Cela dit, cela ne ressemblera pas à une guerre, loin de là.

Dans les derniers mois, le gouvernement caquiste a versé une aide spéciale de 880 millions pour compenser la perte de revenus en transport collectif des villes. Et en début de mandat, il a aussi signé un nouveau pacte fiscal qui instaure un mécanisme pour leur transférer l’équivalent d’une partie de la TVQ.

Même si les villes manquent encore de sources de revenus, l’ouverture de la ministre des Affaires municipales, Andrée Laforest, a fait en sorte que ce n’était pas un enjeu majeur de campagne.

La relation entre Québec et les municipalités n’est donc pas mauvaise. Mais le véritable test à venir portera sur le logement et l’aménagement urbain.
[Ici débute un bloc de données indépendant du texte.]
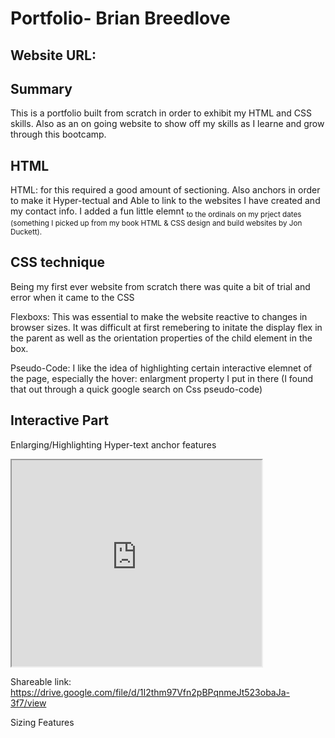 
# Portfolio- Brian Breedlove

## Website URL: 

## Summary

This is a portfolio built from scratch in order to exhibit my HTML and CSS skills. Also as an on going website to show off my skills as I learne and grow through this bootcamp.

## HTML 

HTML: for this required a good amount of sectioning. Also anchors in order to make it Hyper-tectual and Able to link to the websites I have created and my contact info. I added a fun little elemnt  <sub> to the ordinals on my prject dates (something I picked up from my book HTML & CSS design and build websites by Jon Duckett). 

## CSS technique

Being my first ever website from scratch there was quite a bit of trial and error when it came to the CSS

Flexboxs: This was essential to make the website reactive to changes in browser sizes. It was difficult at first remebering to initate the display flex in the parent as well as the orientation properties of the child element in the box.

Pseudo-Code: I like the idea of highlighting certain interactive elemnet of the page, especially the hover: enlargment property I put in there (I found that out  through a quick google search on Css pseudo-code)


## Interactive Part

Enlarging/Highlighting Hyper-text anchor features

<iframe src="https://drive.google.com/file/d/1I2thm97Vfn2pBPqnmeJt523obaJa-3f7/preview" alt="https://drive.google.com/file/d/1I2thm97Vfn2pBPqnmeJt523obaJa-3f7/view" width="400" height="330" control ></iframe>

Shareable link: https://drive.google.com/file/d/1I2thm97Vfn2pBPqnmeJt523obaJa-3f7/view



Sizing Features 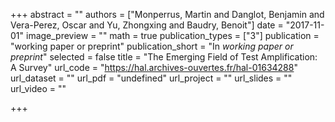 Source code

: +++
abstract = ""
authors = ["Monperrus, Martin and Danglot, Benjamin and Vera-Perez, Oscar and Yu, Zhongxing and Baudry, Benoit"]
date = "2017-11-01"
image_preview = ""
math = true
publication_types = ["3"]
publication = "working paper or preprint"
publication_short = "In *working paper or preprint*"
selected = false
title = "The Emerging Field of Test Amplification: A Survey"
url_code = "https://hal.archives-ouvertes.fr/hal-01634288"
url_dataset = ""
url_pdf = "undefined"
url_project = ""
url_slides = ""
url_video = ""

+++
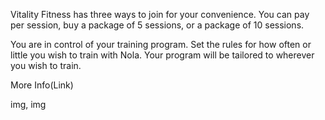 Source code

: ---
---
Vitality Fitness has three ways to join for your convenience. You can pay per session, buy a package of 5 sessions, or a package of 10 sessions.

You are in control of your training program. Set the rules for how often or little you wish to train with Nola. Your program will be tailored to wherever you wish to train.

More Info(Link)

img, img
Des maires pris dans le vieux modèle de développement, comme à Saint-Lin–Laurentides, élargissent encore leur périmètre urbain avec de prétendus écoquartiers, sans même vérifier si leurs infrastructures le permettent – il manque d’eau pour un nouveau quartier. Québec devra leur serrer la vis.

Mais d’autres maires poussent déjà dans la direction opposée, et la nouvelle génération portée au pouvoir y contribuera. Ils seront des alliés dans des dossiers comme ceux vus à Châteauguay et à Rosemère, où des élus réclament à Québec des pouvoirs pour bloquer les projets de promoteurs dans d’anciens golfs ou des boisés.
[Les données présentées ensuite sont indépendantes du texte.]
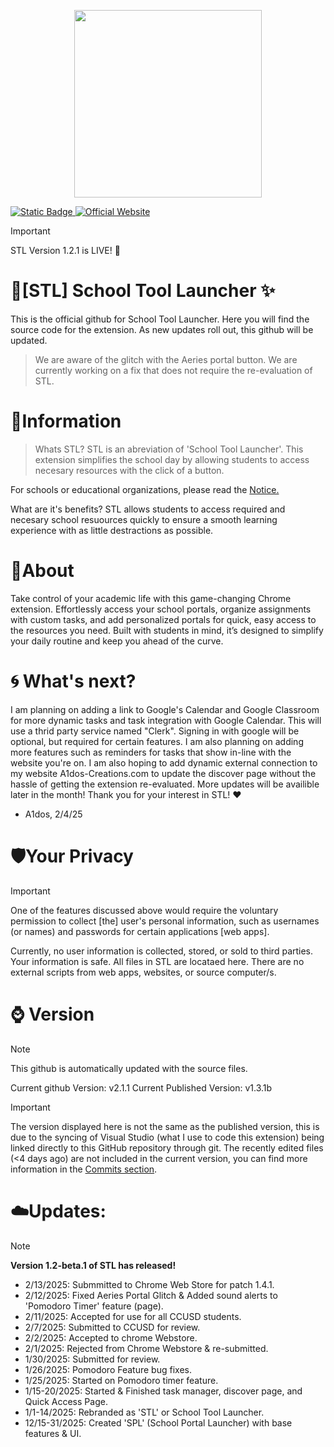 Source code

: <p align="center">
  <img src="https://github.com/user-attachments/assets/1b7f70aa-6314-4b1b-aa0e-f63d23eb71b0" width="300" height="300">
</p>

<a align="center" href="https://chromewebstore.google.com/detail/school-portal-launcher/pafdkffolelojifgeepmjjofdendeojf?authuser=0&hl=en">![Static Badge](https://img.shields.io/badge/v1.2.1%20-%20green?style=for-the-badge&label=Chrome%20Web%20Store)
</a>
<a align="center" href="https://a1dos-creations.com">![Official Website](https://img.shields.io/badge/Official%20Website%20-%20green?style=for-the-badge)</a>

>[!IMPORTANT]
>STL Version 1.2.1 is LIVE! 🎉

# 🚀[STL] School Tool Launcher ✨
<P>This is the official github for School Tool Launcher. Here you will find the source code for the extension. 
As new updates roll out, this github will be updated. </P>  

> We are aware of the glitch with the Aeries portal button. We are currently working on a fix that does not require the re-evaluation of STL.

# 📑Information
> Whats STL?
STL is an abreviation of 'School Tool Launcher'. This extension simplifies the school day by allowing students to access necesary resources with the click of a button.

For schools or educational organizations, please read the [Notice.](./NOTICE.md)

What are it's benefits?
STL allows students to access required and necesary school resuources quickly to ensure a smooth learning experience with as little destractions as possible.  

# 🧾About
Take control of your academic life with this game-changing Chrome extension. Effortlessly access your school portals, organize assignments with custom tasks, and add personalized portals for quick, easy access to the resources you need. Built with students in mind, it’s designed to simplify your daily routine and keep you ahead of the curve.

# 🌀 What's next?
I am planning on adding a link to Google's Calendar and Google Classroom for more dynamic tasks and task integration with Google Calendar. This will use a thrid party service named "Clerk". Signing in with google will be optional, but required for certain features. I am also planning on adding more features such as reminders for tasks that show in-line with the website you're on. I am also hoping to add dynamic external connection to my website A1dos-Creations.com to update the discover page without the hassle of getting the extension re-evaluated. More updates will be availible later in the month! Thank you for your interest in STL! ❤️

- A1dos, 2/4/25

# 🛡️Your Privacy
>[!IMPORTANT]
>One of the features discussed above would require the voluntary permission to collect [the] user's personal information, such as usernames (or names) and passwords for certain applications [web apps].

Currently, no user information is collected, stored, or sold to third parties. Your information is safe. All files in STL are locataed here. There are no external scripts from web apps, websites, or source computer/s.  


# ⌚ Version
>[!NOTE]
>  This github is automatically updated with the source files.

Current github Version: v2.1.1
Current Published Version: v1.3.1b

>[!IMPORTANT]
>The version displayed here is not the same as the published version, this is due to the syncing of Visual Studio (what I use to code this extension) being linked directly to this GitHub repository through git. The recently edited files (<4 days ago) are not included in the current version, you can find more information in the [Commits section](https://github.com/A1dos-Creations/STL/commits/main/).


# ☁️Updates:
>[!NOTE]
> **Version 1.2-beta.1 of STL has released!**

- 2/13/2025: Submmitted to Chrome Web Store for patch 1.4.1.
- 2/12/2025: Fixed Aeries Portal Glitch & Added sound alerts to 'Pomodoro Timer' feature (page).
- 2/11/2025: Accepted for use for all CCUSD students.
- 2/7/2025: Submitted to CCUSD for review.
- 2/2/2025: Accepted to chrome Webstore.
- 2/1/2025: Rejected from Chrome Webstore & re-submitted.
- 1/30/2025: Submitted for review.
- 1/26/2025: Pomodoro Feature bug fixes.
- 1/25/2025: Started on Pomodoro timer feature.
- 1/15-20/2025: Started & Finished task manager, discover page, and Quick Access Page.
- 1/1-14/2025: Rebranded as 'STL' or School Tool Launcher.
- 12/15-31/2025: Created 'SPL' (School Portal Launcher) with base features & UI.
Et, bien sûr, il y a le logement.

Durant la pandémie, Montréal a affiché un solde migratoire net. À cause de la flambée immobilière, de jeunes familles se sont réinstallées dans les couronnes nord et sud. Mme Fournier et M. Boyer représentent cette nouvelle réalité. Après sa victoire, le nouveau maire de Laval a promis d’organiser un sommet à ce sujet avec sa collègue de Longueuil.

Le gouvernement Legault n’aura pas le choix de les écouter, en habitation comme en environnement. Ils incarnent une génération qui a hérité bien malgré elle d’une crise en environnement et en logement. Et malgré sa fougue, elle aura besoin d’aide de Québec pour s’y attaquer.